Modern societies, much like their simpler medieval and tribal predecessors, retain a strong demand for shared symbolism and markers of group identity. Walter Bagehot, the hugely influential nineteenth-century analyst of the British system of government, called those parts of government dedicated to fulfilling these needs the “dignified parts of the constitution.” They exercise very little real power and serve at best as consultants to elected officials, yet they are an essential crystallizing point around which societies can build a collective sense of self.
It’s not just monarchies that recognize the importance of the dignified symbols of the state.
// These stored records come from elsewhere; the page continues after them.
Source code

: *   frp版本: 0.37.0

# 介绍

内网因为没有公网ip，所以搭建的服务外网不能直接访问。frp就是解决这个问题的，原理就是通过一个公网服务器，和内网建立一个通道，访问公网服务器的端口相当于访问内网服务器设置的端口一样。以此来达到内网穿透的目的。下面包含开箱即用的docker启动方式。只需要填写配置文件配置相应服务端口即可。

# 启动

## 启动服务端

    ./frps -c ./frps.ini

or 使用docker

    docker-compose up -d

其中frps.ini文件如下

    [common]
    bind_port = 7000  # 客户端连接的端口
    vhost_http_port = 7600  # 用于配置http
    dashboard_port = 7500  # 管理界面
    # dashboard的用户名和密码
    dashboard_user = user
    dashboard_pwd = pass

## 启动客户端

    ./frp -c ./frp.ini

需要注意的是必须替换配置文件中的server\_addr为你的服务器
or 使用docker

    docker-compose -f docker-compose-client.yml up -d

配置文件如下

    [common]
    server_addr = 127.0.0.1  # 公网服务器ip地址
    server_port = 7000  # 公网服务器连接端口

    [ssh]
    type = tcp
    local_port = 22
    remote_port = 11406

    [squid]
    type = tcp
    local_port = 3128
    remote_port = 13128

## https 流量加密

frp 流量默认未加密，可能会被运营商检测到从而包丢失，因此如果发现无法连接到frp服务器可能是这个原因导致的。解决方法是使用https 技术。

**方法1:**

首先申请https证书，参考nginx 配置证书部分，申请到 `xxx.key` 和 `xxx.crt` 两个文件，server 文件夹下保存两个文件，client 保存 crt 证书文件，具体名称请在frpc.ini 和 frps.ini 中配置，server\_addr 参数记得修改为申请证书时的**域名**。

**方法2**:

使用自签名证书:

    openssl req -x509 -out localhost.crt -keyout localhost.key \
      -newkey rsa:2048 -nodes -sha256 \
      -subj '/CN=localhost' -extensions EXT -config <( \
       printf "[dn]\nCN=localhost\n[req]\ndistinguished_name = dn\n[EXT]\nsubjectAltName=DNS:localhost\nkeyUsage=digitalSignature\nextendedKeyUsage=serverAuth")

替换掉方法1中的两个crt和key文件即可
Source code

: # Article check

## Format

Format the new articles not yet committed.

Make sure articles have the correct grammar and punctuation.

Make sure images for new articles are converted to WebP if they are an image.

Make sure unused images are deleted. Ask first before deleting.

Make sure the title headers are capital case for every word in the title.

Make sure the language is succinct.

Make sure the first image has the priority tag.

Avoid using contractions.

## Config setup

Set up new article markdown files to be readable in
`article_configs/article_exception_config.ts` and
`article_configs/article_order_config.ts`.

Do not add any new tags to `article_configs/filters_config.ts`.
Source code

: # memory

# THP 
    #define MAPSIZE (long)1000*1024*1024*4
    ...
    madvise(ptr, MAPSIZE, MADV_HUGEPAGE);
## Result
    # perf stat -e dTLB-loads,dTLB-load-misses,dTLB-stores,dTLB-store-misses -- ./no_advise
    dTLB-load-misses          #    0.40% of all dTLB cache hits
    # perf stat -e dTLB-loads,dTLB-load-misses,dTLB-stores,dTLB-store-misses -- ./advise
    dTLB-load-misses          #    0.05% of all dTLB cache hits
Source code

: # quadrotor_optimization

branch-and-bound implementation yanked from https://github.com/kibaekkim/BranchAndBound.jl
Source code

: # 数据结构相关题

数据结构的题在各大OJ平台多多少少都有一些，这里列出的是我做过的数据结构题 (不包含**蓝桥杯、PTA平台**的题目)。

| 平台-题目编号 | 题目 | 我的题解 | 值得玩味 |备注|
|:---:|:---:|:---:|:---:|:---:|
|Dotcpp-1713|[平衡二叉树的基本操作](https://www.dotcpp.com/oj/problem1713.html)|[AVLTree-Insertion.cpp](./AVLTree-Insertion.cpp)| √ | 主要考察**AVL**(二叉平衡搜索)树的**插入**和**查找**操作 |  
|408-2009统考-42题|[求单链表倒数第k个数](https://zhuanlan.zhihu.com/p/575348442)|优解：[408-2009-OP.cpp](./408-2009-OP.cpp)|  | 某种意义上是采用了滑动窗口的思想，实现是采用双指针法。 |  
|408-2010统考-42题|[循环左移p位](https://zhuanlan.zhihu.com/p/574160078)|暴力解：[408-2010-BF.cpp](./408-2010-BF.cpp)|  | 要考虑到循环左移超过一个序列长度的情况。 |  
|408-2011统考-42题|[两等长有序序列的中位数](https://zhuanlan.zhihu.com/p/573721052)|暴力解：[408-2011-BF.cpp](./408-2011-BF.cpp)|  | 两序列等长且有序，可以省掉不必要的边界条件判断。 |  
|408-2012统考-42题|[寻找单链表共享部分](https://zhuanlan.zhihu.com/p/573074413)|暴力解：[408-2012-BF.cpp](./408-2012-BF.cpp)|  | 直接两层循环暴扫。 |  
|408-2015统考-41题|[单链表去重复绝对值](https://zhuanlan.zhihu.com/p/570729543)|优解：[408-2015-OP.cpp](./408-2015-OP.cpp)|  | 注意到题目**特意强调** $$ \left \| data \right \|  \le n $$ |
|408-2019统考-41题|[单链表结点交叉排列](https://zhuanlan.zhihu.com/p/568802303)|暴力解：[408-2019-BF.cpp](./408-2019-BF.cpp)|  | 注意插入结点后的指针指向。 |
Just look at the deeply republican political systems of the United States or France, where elected presidents are endowed with quasi-monarchical symbols of power and enjoy a cultishly elevated status in the rituals of state. Similar pomp can be found in Italy, Russia, and even Communist China. It is done differently in each case, but it always serves the same purpose: to symbolize unity and a sense of belonging in a highly fragmented society.
The need for collective reassurance seems to be an anthropological constant, no matter whether you are a caveman or the citizen of a postmodern society. Ironically, it is the deeply conservative institution of monarchy (and its republican equivalent) that remind us there is indeed such a thing as society—an idea that conservatives, in particular, reject vehemently.
The EU, a famously sui generis body, is of course neither a monarchy nor a republic. But, as a political system that relies on a certain sense of public cohesion and accepted shared identity, it is in utter need of dignified parts of its constitution. The problem is that it has none. When Europeans agonize about the lack of a common identity within the EU, one reason is the absence of visible symbols of shared “Europeanness.”
It is true that European politicians and EU leaders have come up with all kinds of ersatz ideas. Yes, there is a blue flag with twelve gold stars, and there is indeed a scantily clad young lady riding a bull. Yes, the European Parliament is a pretty remarkable—if deeply flawed—institution. Yes, the city of Brussels holds some significance. And yes, we have tried, with some success, to elevate Jean Monnet, Robert Schuman, and even Jacques Delors to dignified über-figures of Europe. And yet, all of that seems artificial and somewhat forced.
This is an interesting time for Europe. In midst of the continent’s biggest postwar crisis, the discussion about the future of Europe is gaining traction. But Europeans should be aware that Europe’s problems cannot be solved by technical, legal, and administrative progress alone. Nor will the famous “narrative” that some Europeans keep harping on about save the day.
Europe needs a credible system of democratic participation. But, beyond that, the EU’s future will depend on its ability to create its own dignified parts of the constitution. This may sound a bit old-fashioned, but it could work wonders for Europe.
Even the EU—or maybe especially the EU—needs institutional elements that transcend their mere technical function and stand for something bigger than themselves. What could that be? The EU’s only real option is a popularly elected president (of either the European Council or the European Commission), endowed with the symbolic insignia of the united Europe he or she represents. Out of this, dignified traditions that Bagehot would understand can grow over time. In any case, the old European habit of assigning a quasi-dignified status to the treaties won’t do for much longer.
Today’s ritual in the Netherlands will be a strong reminder of this. It will be watched by millions of fascinated people around the world. This is soft power at its best. Watch carefully, Europe.